HIV Vaccine Development: Progress and Prospects
joint with Molecular Mechanisms of HIV Pathogenesis
Organizer(s): Norman L. Letvin, Nina Bhardwaj and Barney S. GrahamDate: April 12 - 18, 2004
Location: Whistler Conference Centre, Whistler, BC, Canada
The magnitude of the world-wide public health problem posed by HIV is well known. Control of the AIDS epidemic will only come with the development of a successful vaccine. The potential efficacy of both cellular and humoral immune responses in controlling HIV replication is now well documented. However, the ability of the virus to mutate away from recognition by T lymphocytes and neutralizing antibody continues to frustrate attempts to make a successful vaccine. A number of recent observations have dramatically increased the optimism of those involved in HIV vaccine development.

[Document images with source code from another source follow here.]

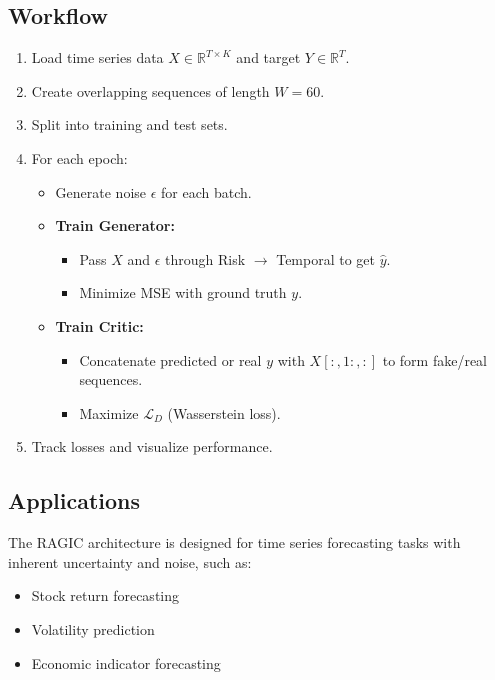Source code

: \subsection{Workflow}

\begin{enumerate}
    \item Load time series data $X \in \mathbb{R}^{T \times K}$ and target $Y \in \mathbb{R}^T$.
    \item Create overlapping sequences of length $W=60$.
    \item Split into training and test sets.
    \item For each epoch:
    \begin{itemize}
        \item Generate noise $\epsilon$ for each batch.
        \item \textbf{Train Generator:}
            \begin{itemize}
                \item Pass $X$ and $\epsilon$ through Risk $\rightarrow$ Temporal to get $\hat{y}$.
                \item Minimize MSE with ground truth $y$.
            \end{itemize}
        \item \textbf{Train Critic:}
            \begin{itemize}
                \item Concatenate predicted or real $y$ with $X[:, 1:, :]$ to form fake/real sequences.
                \item Maximize $\mathcal{L}_D$ (Wasserstein loss).
            \end{itemize}
    \end{itemize}
    \item Track losses and visualize performance.
\end{enumerate}

\subsection{Applications}

The RAGIC architecture is designed for time series forecasting tasks with inherent uncertainty and noise, such as:
\begin{itemize}
    \item Stock return forecasting
    \item Volatility prediction
    \item Economic indicator forecasting
\end{itemize}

It is now clear that vaccine-elicited cellular immune responses can contribute to containing the level of viral replication and delay the progression of clinical disease following an AIDS virus infection in nonhuman primates. It has also recently been shown that monoclonal antibodies that neutralize a diversity of HIV isolates can protect against HIV infection of nonhuman primates when passively administered to animals prior to challenge. Finally, a number of novel vaccine strategies are showing promise in early clinical trials in eliciting relevant immune responses in human volunteers. A meeting on HIV vaccines in 2004 will be extremely timely, in that data from large scale human trials of promising vaccine candidates will be available at that time for presentation. A number of early phase trials with a newer generation of vaccine candidates will also just be initiated and data will be available from those trials. Finally, new data from basic immunology and AIDS immunopathogenesis studies will be available for presentations that bear on the creation of new strategies for HIV vaccination. The Keystone HIV Vaccine Meeting has become recognized as the most important forum for presenting new data in this important area of research. The meeting is attended annually by the most important investigators in the field worldwide. There is every reason to suppose that this will continue to be the case.